The good news for Kevin Harvick, driver of the No. 4 Jimmy John’s Ford Mustang for Stewart-Haas Racing (SHR), is that he has 3,104 points with a 61-marker lead over the Round of 8 cutoff position.
The bad news is that if he gets involved in an early accident at Talladega, most of that big lead could disappear.
The truth is, Talladega and its sister track Daytona (Fla.) International Speedway are different animals when it comes to stock car racing because they are races that, literally, anyone can win. Drivers must draft together, side-by-side, at speeds approaching 200 mph, and a lot of the race is spent getting into the best position on the final lap to try and win the race.
Harvick has started 78 races in his career at Talladega and Daytona with three total victories in point-paying races. He will make his 40th Talladega start in the NASCAR Cup Series Sunday, where he has one win, two poles, seven top-five finishes, 16 top-10s and has led 262 laps there.
He scored his lone win at the 2.66-mile superspeedway in April 2010, when he started fourth, led two of 200 laps and beat runner-up Jamie McMurray by .011 of a second.
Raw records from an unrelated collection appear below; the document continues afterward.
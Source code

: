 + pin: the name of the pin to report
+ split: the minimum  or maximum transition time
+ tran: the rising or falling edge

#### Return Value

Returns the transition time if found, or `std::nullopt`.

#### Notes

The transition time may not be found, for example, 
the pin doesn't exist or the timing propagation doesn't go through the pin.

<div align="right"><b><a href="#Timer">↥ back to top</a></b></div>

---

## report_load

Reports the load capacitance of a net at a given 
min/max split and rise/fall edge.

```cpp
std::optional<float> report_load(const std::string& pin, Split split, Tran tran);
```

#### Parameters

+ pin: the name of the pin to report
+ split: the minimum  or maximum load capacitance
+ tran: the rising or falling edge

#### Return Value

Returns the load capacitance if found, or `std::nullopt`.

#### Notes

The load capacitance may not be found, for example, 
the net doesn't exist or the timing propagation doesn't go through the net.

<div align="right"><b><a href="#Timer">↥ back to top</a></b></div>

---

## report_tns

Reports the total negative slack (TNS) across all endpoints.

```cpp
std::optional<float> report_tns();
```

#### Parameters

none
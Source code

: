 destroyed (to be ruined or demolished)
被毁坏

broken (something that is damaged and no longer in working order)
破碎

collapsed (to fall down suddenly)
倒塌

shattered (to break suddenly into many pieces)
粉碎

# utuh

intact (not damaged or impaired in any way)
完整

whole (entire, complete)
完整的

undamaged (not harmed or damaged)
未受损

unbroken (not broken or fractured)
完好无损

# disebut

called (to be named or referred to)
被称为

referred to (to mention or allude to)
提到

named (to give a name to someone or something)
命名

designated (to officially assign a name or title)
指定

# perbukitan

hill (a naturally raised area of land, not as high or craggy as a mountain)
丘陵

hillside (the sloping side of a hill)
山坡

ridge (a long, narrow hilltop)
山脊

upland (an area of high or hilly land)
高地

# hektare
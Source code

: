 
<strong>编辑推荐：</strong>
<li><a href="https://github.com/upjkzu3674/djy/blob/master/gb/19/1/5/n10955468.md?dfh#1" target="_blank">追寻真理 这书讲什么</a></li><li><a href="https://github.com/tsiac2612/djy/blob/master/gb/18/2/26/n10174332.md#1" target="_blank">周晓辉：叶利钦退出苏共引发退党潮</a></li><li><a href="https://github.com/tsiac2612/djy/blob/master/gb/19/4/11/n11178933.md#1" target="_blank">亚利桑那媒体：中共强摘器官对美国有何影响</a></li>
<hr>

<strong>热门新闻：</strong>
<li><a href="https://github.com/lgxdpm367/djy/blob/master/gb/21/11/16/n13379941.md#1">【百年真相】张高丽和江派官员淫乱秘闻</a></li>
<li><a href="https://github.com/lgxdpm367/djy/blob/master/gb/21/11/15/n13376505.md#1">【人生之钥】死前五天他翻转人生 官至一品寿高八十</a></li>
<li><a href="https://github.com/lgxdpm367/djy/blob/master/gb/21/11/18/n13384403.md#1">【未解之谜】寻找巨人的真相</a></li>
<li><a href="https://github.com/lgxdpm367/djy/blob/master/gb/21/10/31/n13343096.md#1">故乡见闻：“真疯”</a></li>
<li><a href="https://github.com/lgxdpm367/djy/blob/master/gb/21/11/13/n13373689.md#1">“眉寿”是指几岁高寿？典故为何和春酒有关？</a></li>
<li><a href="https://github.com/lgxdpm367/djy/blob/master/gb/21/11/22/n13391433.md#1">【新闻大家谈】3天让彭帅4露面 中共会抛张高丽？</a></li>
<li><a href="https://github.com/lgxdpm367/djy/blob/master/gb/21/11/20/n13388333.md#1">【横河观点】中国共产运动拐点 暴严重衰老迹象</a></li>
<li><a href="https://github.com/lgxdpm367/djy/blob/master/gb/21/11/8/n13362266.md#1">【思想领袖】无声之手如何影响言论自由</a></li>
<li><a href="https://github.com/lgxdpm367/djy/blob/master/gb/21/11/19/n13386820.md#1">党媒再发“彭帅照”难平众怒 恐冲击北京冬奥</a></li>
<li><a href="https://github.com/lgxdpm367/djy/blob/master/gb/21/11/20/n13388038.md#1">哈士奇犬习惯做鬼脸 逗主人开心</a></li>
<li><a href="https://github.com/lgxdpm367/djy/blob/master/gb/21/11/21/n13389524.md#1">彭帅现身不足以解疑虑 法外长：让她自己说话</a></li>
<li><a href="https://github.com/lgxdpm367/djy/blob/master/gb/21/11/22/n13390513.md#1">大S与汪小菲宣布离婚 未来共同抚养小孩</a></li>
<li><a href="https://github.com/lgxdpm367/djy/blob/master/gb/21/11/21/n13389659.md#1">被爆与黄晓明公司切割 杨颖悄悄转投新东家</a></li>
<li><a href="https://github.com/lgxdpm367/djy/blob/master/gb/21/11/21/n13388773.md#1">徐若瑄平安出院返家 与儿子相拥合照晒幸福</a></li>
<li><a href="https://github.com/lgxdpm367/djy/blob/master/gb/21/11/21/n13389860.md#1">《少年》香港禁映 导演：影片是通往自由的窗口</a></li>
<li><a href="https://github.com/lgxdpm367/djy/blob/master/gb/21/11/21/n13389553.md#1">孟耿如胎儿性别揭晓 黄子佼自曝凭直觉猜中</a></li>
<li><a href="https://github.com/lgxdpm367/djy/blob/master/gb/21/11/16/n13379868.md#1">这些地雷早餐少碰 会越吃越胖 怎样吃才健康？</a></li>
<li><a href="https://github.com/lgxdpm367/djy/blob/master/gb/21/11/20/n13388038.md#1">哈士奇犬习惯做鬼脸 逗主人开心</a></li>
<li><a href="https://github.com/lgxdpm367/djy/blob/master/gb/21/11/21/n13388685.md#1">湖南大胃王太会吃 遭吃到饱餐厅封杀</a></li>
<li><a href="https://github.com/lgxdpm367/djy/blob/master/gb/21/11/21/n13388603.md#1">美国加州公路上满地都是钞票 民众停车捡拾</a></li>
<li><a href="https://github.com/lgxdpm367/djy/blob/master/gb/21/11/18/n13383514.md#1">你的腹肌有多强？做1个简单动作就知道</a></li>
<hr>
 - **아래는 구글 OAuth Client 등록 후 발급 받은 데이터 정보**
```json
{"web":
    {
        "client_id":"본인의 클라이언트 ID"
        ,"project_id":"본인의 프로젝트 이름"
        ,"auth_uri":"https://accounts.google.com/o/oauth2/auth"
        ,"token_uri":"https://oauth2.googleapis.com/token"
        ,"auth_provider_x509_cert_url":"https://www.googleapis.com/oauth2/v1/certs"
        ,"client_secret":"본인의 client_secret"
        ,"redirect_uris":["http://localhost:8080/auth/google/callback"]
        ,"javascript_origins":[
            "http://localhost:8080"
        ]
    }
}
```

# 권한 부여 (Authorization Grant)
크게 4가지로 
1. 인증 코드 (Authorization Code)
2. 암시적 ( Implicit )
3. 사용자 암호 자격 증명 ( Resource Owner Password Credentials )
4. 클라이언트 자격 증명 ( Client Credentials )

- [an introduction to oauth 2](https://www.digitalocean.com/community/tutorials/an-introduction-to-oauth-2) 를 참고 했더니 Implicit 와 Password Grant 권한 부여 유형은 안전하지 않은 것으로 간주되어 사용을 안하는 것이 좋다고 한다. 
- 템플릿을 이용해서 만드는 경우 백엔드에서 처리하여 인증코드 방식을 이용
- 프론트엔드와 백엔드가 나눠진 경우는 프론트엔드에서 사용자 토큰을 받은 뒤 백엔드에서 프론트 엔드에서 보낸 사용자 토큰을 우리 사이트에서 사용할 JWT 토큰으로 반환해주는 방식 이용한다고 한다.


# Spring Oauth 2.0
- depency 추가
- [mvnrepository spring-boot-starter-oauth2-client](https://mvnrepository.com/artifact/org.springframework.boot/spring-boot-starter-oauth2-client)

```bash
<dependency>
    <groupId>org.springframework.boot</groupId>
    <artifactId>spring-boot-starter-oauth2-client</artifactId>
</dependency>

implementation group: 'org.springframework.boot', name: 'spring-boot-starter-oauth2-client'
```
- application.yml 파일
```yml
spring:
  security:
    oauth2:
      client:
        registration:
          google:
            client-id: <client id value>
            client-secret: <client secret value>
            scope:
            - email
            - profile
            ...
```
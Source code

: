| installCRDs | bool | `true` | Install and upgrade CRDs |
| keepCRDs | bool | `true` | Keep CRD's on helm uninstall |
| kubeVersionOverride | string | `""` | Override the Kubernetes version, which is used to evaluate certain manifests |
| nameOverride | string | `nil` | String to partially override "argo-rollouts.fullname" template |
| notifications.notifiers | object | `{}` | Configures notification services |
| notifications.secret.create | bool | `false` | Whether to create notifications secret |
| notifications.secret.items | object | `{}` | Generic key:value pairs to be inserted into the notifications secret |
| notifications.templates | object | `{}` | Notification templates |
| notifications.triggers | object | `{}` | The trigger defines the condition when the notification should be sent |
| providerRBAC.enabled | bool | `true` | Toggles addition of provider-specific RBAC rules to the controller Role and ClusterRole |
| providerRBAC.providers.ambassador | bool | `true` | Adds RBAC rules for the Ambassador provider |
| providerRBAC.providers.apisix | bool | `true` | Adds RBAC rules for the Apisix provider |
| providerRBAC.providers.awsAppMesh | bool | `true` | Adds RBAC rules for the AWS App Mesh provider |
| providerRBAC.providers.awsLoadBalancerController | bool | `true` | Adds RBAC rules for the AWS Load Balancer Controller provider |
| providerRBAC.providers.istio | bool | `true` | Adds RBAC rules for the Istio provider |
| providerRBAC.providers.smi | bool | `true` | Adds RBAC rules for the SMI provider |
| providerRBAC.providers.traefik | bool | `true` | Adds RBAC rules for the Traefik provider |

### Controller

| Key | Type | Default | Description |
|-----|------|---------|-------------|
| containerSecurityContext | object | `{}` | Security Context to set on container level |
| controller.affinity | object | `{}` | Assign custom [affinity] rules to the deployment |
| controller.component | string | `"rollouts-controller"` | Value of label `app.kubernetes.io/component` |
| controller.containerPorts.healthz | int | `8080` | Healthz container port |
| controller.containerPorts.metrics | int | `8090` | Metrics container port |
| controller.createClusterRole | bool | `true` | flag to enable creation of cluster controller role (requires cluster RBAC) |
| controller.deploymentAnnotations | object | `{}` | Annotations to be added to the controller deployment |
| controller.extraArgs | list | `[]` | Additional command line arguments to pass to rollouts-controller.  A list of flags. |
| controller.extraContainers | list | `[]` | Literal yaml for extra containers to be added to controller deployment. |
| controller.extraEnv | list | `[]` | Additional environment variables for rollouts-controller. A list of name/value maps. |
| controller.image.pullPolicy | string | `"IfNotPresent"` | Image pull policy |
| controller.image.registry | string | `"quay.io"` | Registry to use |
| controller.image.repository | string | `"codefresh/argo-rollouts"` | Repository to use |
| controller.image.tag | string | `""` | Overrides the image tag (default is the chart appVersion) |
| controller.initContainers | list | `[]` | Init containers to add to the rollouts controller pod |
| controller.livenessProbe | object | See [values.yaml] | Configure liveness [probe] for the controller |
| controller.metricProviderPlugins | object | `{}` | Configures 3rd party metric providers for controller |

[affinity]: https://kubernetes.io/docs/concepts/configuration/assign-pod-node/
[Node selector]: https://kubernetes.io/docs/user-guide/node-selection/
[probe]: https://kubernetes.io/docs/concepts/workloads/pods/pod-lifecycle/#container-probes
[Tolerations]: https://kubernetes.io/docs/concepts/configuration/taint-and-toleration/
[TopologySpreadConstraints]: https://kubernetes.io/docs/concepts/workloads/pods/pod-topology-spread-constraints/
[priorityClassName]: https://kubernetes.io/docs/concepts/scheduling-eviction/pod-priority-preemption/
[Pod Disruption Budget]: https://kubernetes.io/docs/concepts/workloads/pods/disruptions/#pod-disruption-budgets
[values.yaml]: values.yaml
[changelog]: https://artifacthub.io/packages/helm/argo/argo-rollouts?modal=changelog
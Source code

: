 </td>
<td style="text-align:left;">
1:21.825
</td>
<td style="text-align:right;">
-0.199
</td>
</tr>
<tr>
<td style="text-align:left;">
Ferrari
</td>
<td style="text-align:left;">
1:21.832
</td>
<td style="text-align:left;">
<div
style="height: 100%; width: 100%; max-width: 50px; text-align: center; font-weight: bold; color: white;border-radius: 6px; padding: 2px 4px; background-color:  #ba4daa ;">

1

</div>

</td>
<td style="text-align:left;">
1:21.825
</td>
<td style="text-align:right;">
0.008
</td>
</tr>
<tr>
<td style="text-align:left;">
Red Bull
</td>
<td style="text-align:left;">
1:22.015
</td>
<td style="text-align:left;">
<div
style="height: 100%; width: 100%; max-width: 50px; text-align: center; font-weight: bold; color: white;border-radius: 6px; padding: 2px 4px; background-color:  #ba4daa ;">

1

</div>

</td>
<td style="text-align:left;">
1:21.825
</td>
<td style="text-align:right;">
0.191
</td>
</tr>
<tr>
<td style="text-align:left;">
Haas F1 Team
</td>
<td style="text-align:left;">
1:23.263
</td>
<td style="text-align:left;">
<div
Harvick earned his first Talladega Cup Series pole in May 2005 with a speed of 189.804 mph. He won his second Cup Series pole there in April 2018, when he recorded a lap of 49.247 seconds at 194.448 mph. Harvick has three career Cup Series runner-up finishes at Talladega, most recently in October 2010, when he started 14th, led 12 laps and was beaten by now-SHR teammate Clint Bowyer.
And while his superspeedway win percentage isn’t his best, Harvick did win the biggest race of them all when he led just four laps to take the 2007 Daytona 500 victory.